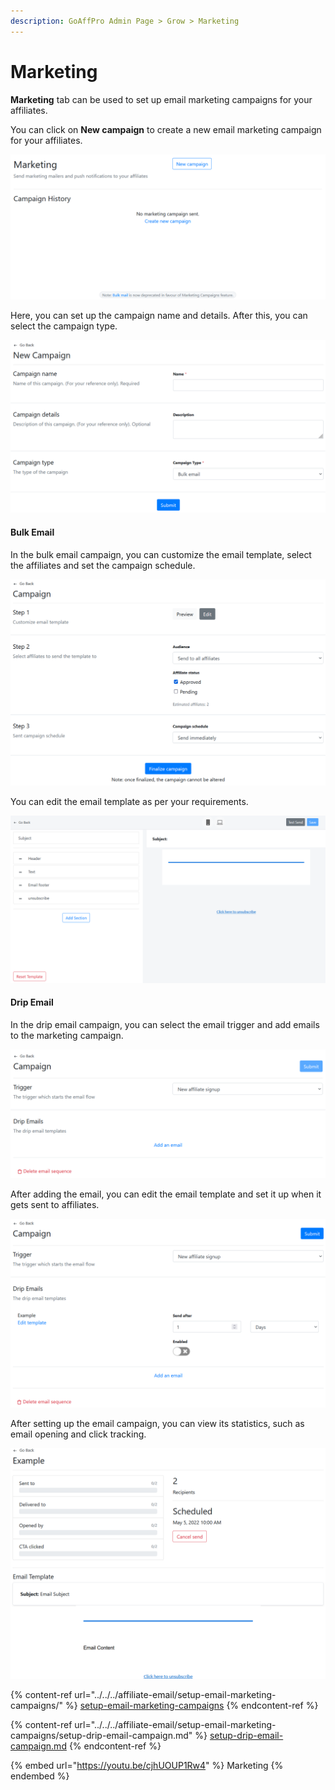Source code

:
 ```yaml
---
description: GoAffPro Admin Page > Grow > Marketing
---
```


# Marketing

**Marketing** tab can be used to set up email marketing campaigns for your affiliates.&#x20;

You can click on **New campaign** to create a new email marketing campaign for your affiliates.

![Marketing](<../../../.gitbook/assets/image (3122).png>)

Here, you can set up the campaign name and details. After this, you can select the campaign type.

![New Campaign](<../../../.gitbook/assets/image (1000).png>)

#### Bulk Email

In the bulk email campaign, you can customize the email template, select the affiliates and set the campaign schedule.&#x20;

![Bulk email](<../../../.gitbook/assets/image (2285).png>)

You can edit the email template as per your requirements.&#x20;

![](<../../../.gitbook/assets/image (2576).png>)

#### Drip Email

In the drip email campaign, you can select the email trigger and add emails to the marketing campaign.&#x20;

![](<../../../.gitbook/assets/image (1116).png>)

After adding the email, you can edit the email template and set it up when it gets sent to affiliates.

![Email template and scheduling](<../../../.gitbook/assets/image (3045).png>)

After setting up the email campaign, you can view its statistics, such as email opening and click tracking.

![](<../../../.gitbook/assets/image (2224).png>)

{% content-ref url="../../../affiliate-email/setup-email-marketing-campaigns/" %}
[setup-email-marketing-campaigns](../../../affiliate-email/setup-email-marketing-campaigns/)
{% endcontent-ref %}

{% content-ref url="../../../affiliate-email/setup-email-marketing-campaigns/setup-drip-email-campaign.md" %}
[setup-drip-email-campaign.md](../../../affiliate-email/setup-email-marketing-campaigns/setup-drip-email-campaign.md)
{% endcontent-ref %}

{% embed url="https://youtu.be/cjhUOUP1Rw4" %}
Marketing
{% endembed %}
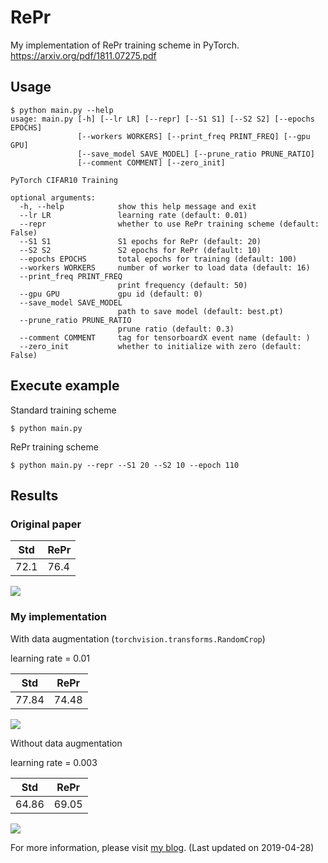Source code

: # RePr
My implementation of RePr training scheme in PyTorch. https://arxiv.org/pdf/1811.07275.pdf

## Usage
```
$ python main.py --help
usage: main.py [-h] [--lr LR] [--repr] [--S1 S1] [--S2 S2] [--epochs EPOCHS]
               [--workers WORKERS] [--print_freq PRINT_FREQ] [--gpu GPU]
               [--save_model SAVE_MODEL] [--prune_ratio PRUNE_RATIO]
               [--comment COMMENT] [--zero_init]

PyTorch CIFAR10 Training

optional arguments:
  -h, --help            show this help message and exit
  --lr LR               learning rate (default: 0.01)
  --repr                whether to use RePr training scheme (default: False)
  --S1 S1               S1 epochs for RePr (default: 20)
  --S2 S2               S2 epochs for RePr (default: 10)
  --epochs EPOCHS       total epochs for training (default: 100)
  --workers WORKERS     number of worker to load data (default: 16)
  --print_freq PRINT_FREQ
                        print frequency (default: 50)
  --gpu GPU             gpu id (default: 0)
  --save_model SAVE_MODEL
                        path to save model (default: best.pt)
  --prune_ratio PRUNE_RATIO
                        prune ratio (default: 0.3)
  --comment COMMENT     tag for tensorboardX event name (default: )
  --zero_init           whether to initialize with zero (default: False)
```

## Execute example
Standard training scheme
```
$ python main.py
```

RePr training scheme
```
$ python main.py --repr --S1 20 --S2 10 --epoch 110
```

## Results

### Original paper

Std  | RePr
---- | ----
72.1 | 76.4

![](https://github.com/siahuat0727/RePr/blob/master/imgs/paper-result.png)

### My implementation

With data augmentation (`torchvision.transforms.RandomCrop`)

learning rate = 0.01

Std  | RePr
---- | ----
77.84| 74.48

![](https://github.com/siahuat0727/RePr/blob/master/imgs/lr0.01.png)


Without data augmentation

learning rate = 0.003

Std  | RePr
---- | ----
64.86| 69.05

![](https://github.com/siahuat0727/RePr/blob/master/imgs/lr0.003.png)

For more information, please visit [my blog](https://siahuat0727.github.io/2019/03/17/repr/). (Last updated on 2019-04-28)
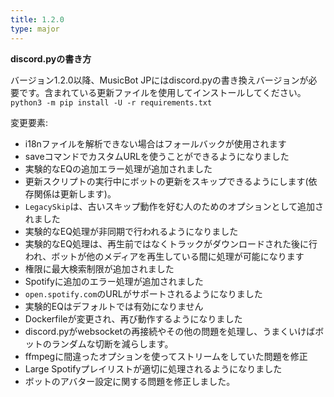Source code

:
 ```yaml
---
title: 1.2.0
type: major
---
```


**discord.pyの書き方**

バージョン1.2.0以降、MusicBot JPにはdiscord.pyの書き換えバージョンが必要です。含まれている更新ファイルを使用してインストールしてください。
`python3 -m pip install -U -r requirements.txt`

変更要素:

* i18nファイルを解析できない場合はフォールバックが使用されます
* saveコマンドでカスタムURLを使うことができるようになりました
* 実験的なEQの追加エラー処理が追加されました
* 更新スクリプトの実行中にボットの更新をスキップできるようにします(依存関係は更新します)。
* `LegacySkip`は、古いスキップ動作を好む人のためのオプションとして追加されました
* 実験的なEQ処理が非同期で行われるようになりました
* 実験的なEQ処理は、再生前ではなくトラックがダウンロードされた後に行われ、ボットが他のメディアを再生している間に処理が可能になります
* 権限に最大検索制限が追加されました
* Spotifyに追加のエラー処理が追加されました
* `open.spotify.com`のURLがサポートされるようになりました
* 実験的EQはデフォルトでは有効になりません
*  Dockerfileが変更され、再び動作するようになりました
* discord.pyがwebsocketの再接続やその他の問題を処理し、うまくいけばボットのランダムな切断を減らします。
* ffmpegに間違ったオプションを使ってストリームをしていた問題を修正
* Large Spotifyプレイリストが適切に処理されるようになりました
* ボットのアバター設定に関する問題を修正しました。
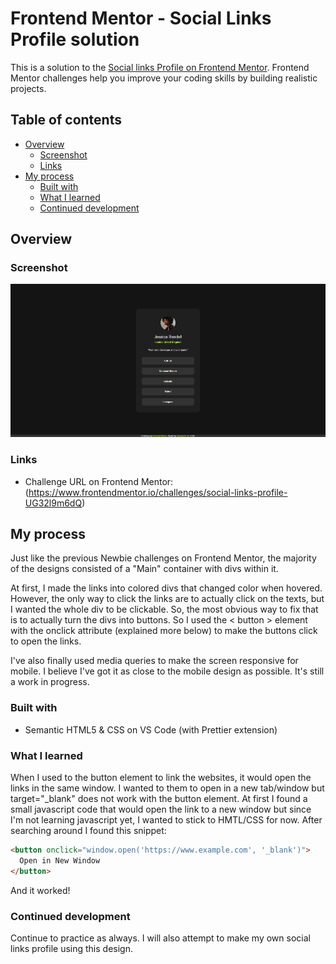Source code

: # Frontend Mentor - Social Links Profile solution

This is a solution to the [Social links Profile on Frontend Mentor](https://www.frontendmentor.io/challenges/social-links-profile-UG32l9m6dQ). Frontend Mentor challenges help you improve your coding skills by building realistic projects.

## Table of contents

- [Overview](#overview)
  - [Screenshot](#screenshot)
  - [Links](#links)
- [My process](#my-process)
  - [Built with](#built-with)
  - [What I learned](#what-i-learned)
  - [Continued development](#continued-development)


## Overview

### Screenshot

![Final Result](https://github.com/vanbyu22/Social-links-profile-FM/blob/63a88cbcd85cef130df3c76af3ee885cc108287b/Screenshot_29-3-2025_141916_final-desktop.jpeg)

### Links

- Challenge URL on Frontend Mentor: (https://www.frontendmentor.io/challenges/social-links-profile-UG32l9m6dQ)

## My process

Just like the previous Newbie challenges on Frontend Mentor, the majority of the designs consisted of a "Main" container with divs within it.

At first, I made the links into colored divs that changed color when hovered. However, the only way to click the links are to actually click on the texts, but I wanted the whole div to be clickable. So, the most obvious way to fix that is to actually turn the divs into buttons. So I used the < button > element with the onclick attribute (explained more below) to make the buttons click to open the links.

I've also finally used media queries to make the screen responsive for mobile. I believe I've got it as close to the mobile design as possible. It's still a work in progress.

### Built with

- Semantic HTML5 & CSS on VS Code (with Prettier extension)

### What I learned

When I used to the button element to link the websites, it would open the links in the same window. I wanted to them to open in a new tab/window but target="\_blank" does not work with the button element. At first I found a small javascript code that would open the link to a new window but since I'm not learning javascript yet, I wanted to stick to HMTL/CSS for now. After searching around I found this snippet:

```html
<button onclick="window.open('https://www.example.com', '_blank')">
  Open in New Window
</button>
```

And it worked!

### Continued development

Continue to practice as always. I will also attempt to make my own social links profile using this design.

________

■ Problem details ■
All the lines above must be written out exactly, without a single picture.

■ Your response ■
Source code

:
 ```yaml
---
description: GoAffPro Admin Page > Grow > Marketing
---
```


# Marketing

**Marketing** tab can be used to set up email marketing campaigns for your affiliates.&#x20;

You can click on **New campaign** to create a new email marketing campaign for your affiliates.

![Marketing](<../../../.gitbook/assets/image (3122).png>)

Here, you can set up the campaign name and details. After this, you can select the campaign type.

![New Campaign](<../../../.gitbook/assets/image (1000).png>)

#### Bulk Email

In the bulk email campaign, you can customize the email template, select the affiliates and set the campaign schedule.&#x20;

![Bulk email](<../../../.gitbook/assets/image (2285).png>)

You can edit the email template as per your requirements.&#x20;

![](<../../../.gitbook/assets/image (2576).png>)

#### Drip Email

In the drip email campaign, you can select the email trigger and add emails to the marketing campaign.&#x20;

![](<../../../.gitbook/assets/image (1116).png>)

After adding the email, you can edit the email template and set it up when it gets sent to affiliates.

![Email template and scheduling](<../../../.gitbook/assets/image (3045).png>)

After setting up the email campaign, you can view its statistics, such as email opening and click tracking.

![](<../../../.gitbook/assets/image (2224).png>)

{% content-ref url="../../../affiliate-email/setup-email-marketing-campaigns/" %}
[setup-email-marketing-campaigns](../../../affiliate-email/setup-email-marketing-campaigns/)
{% endcontent-ref %}

{% content-ref url="../../../affiliate-email/setup-email-marketing-campaigns/setup-drip-email-campaign.md" %}
[setup-drip-email-campaign.md](../../../affiliate-email/setup-email-marketing-campaigns/setup-drip-email-campaign.md)
{% endcontent-ref %}

{% embed url="https://youtu.be/cjhUOUP1Rw4" %}
Marketing
{% endembed %}
Source code

: # RePr
My implementation of RePr training scheme in PyTorch. https://arxiv.org/pdf/1811.07275.pdf

## Usage
```
$ python main.py --help
usage: main.py [-h] [--lr LR] [--repr] [--S1 S1] [--S2 S2] [--epochs EPOCHS]
               [--workers WORKERS] [--print_freq PRINT_FREQ] [--gpu GPU]
               [--save_model SAVE_MODEL] [--prune_ratio PRUNE_RATIO]
               [--comment COMMENT] [--zero_init]

PyTorch CIFAR10 Training

optional arguments:
  -h, --help            show this help message and exit
  --lr LR               learning rate (default: 0.01)
  --repr                whether to use RePr training scheme (default: False)
  --S1 S1               S1 epochs for RePr (default: 20)
  --S2 S2               S2 epochs for RePr (default: 10)
  --epochs EPOCHS       total epochs for training (default: 100)
  --workers WORKERS     number of worker to load data (default: 16)
  --print_freq PRINT_FREQ
                        print frequency (default: 50)
  --gpu GPU             gpu id (default: 0)
  --save_model SAVE_MODEL
                        path to save model (default: best.pt)
  --prune_ratio PRUNE_RATIO
                        prune ratio (default: 0.3)
  --comment COMMENT     tag for tensorboardX event name (default: )
  --zero_init           whether to initialize with zero (default: False)
```

## Execute example
Standard training scheme
```
$ python main.py
```

RePr training scheme
```
$ python main.py --repr --S1 20 --S2 10 --epoch 110
```

## Results

### Original paper

Std  | RePr
---- | ----
72.1 | 76.4

![](https://github.com/siahuat0727/RePr/blob/master/imgs/paper-result.png)

### My implementation

With data augmentation (`torchvision.transforms.RandomCrop`)

learning rate = 0.01

Std  | RePr
---- | ----
77.84| 74.48

![](https://github.com/siahuat0727/RePr/blob/master/imgs/lr0.01.png)


Without data augmentation

learning rate = 0.003

Std  | RePr
---- | ----
64.86| 69.05

![](https://github.com/siahuat0727/RePr/blob/master/imgs/lr0.003.png)

For more information, please visit [my blog](https://siahuat0727.github.io/2019/03/17/repr/). (Last updated on 2019-04-28)
Source code

:
 ```yaml
---
title: 1.2.0
type: major
---
```


**discord.pyの書き方**

バージョン1.2.0以降、MusicBot JPにはdiscord.pyの書き換えバージョンが必要です。含まれている更新ファイルを使用してインストールしてください。
`python3 -m pip install -U -r requirements.txt`

変更要素:

* i18nファイルを解析できない場合はフォールバックが使用されます
* saveコマンドでカスタムURLを使うことができるようになりました
* 実験的なEQの追加エラー処理が追加されました
* 更新スクリプトの実行中にボットの更新をスキップできるようにします(依存関係は更新します)。
* `LegacySkip`は、古いスキップ動作を好む人のためのオプションとして追加されました
* 実験的なEQ処理が非同期で行われるようになりました
* 実験的なEQ処理は、再生前ではなくトラックがダウンロードされた後に行われ、ボットが他のメディアを再生している間に処理が可能になります
* 権限に最大検索制限が追加されました
* Spotifyに追加のエラー処理が追加されました
* `open.spotify.com`のURLがサポートされるようになりました
* 実験的EQはデフォルトでは有効になりません
*  Dockerfileが変更され、再び動作するようになりました
* discord.pyがwebsocketの再接続やその他の問題を処理し、うまくいけばボットのランダムな切断を減らします。
* ffmpegに間違ったオプションを使ってストリームをしていた問題を修正
* Large Spotifyプレイリストが適切に処理されるようになりました
* ボットのアバター設定に関する問題を修正しました。
Source code

: # Frontend Mentor - Social Links Profile solution

This is a solution to the [Social links Profile on Frontend Mentor](https://www.frontendmentor.io/challenges/social-links-profile-UG32l9m6dQ). Frontend Mentor challenges help you improve your coding skills by building realistic projects.

## Table of contents

- [Overview](#overview)
  - [Screenshot](#screenshot)
  - [Links](#links)
- [My process](#my-process)
  - [Built with](#built-with)
  - [What I learned](#what-i-learned)
  - [Continued development](#continued-development)


## Overview

### Screenshot

![Final Result](https://github.com/vanbyu22/Social-links-profile-FM/blob/63a88cbcd85cef130df3c76af3ee885cc108287b/Screenshot_29-3-2025_141916_final-desktop.jpeg)

### Links

- Challenge URL on Frontend Mentor: (https://www.frontendmentor.io/challenges/social-links-profile-UG32l9m6dQ)

## My process

Just like the previous Newbie challenges on Frontend Mentor, the majority of the designs consisted of a "Main" container with divs within it.

At first, I made the links into colored divs that changed color when hovered. However, the only way to click the links are to actually click on the texts, but I wanted the whole div to be clickable. So, the most obvious way to fix that is to actually turn the divs into buttons. So I used the < button > element with the onclick attribute (explained more below) to make the buttons click to open the links.

I've also finally used media queries to make the screen responsive for mobile. I believe I've got it as close to the mobile design as possible. It's still a work in progress.

### Built with

- Semantic HTML5 & CSS on VS Code (with Prettier extension)

### What I learned

When I used to the button element to link the websites, it would open the links in the same window. I wanted to them to open in a new tab/window but target="\_blank" does not work with the button element. At first I found a small javascript code that would open the link to a new window but since I'm not learning javascript yet, I wanted to stick to HMTL/CSS for now. After searching around I found this snippet:

```html
<button onclick="window.open('https://www.example.com', '_blank')">
  Open in New Window
</button>
```

And it worked!

### Continued development

Continue to practice as always. I will also attempt to make my own social links profile using this design.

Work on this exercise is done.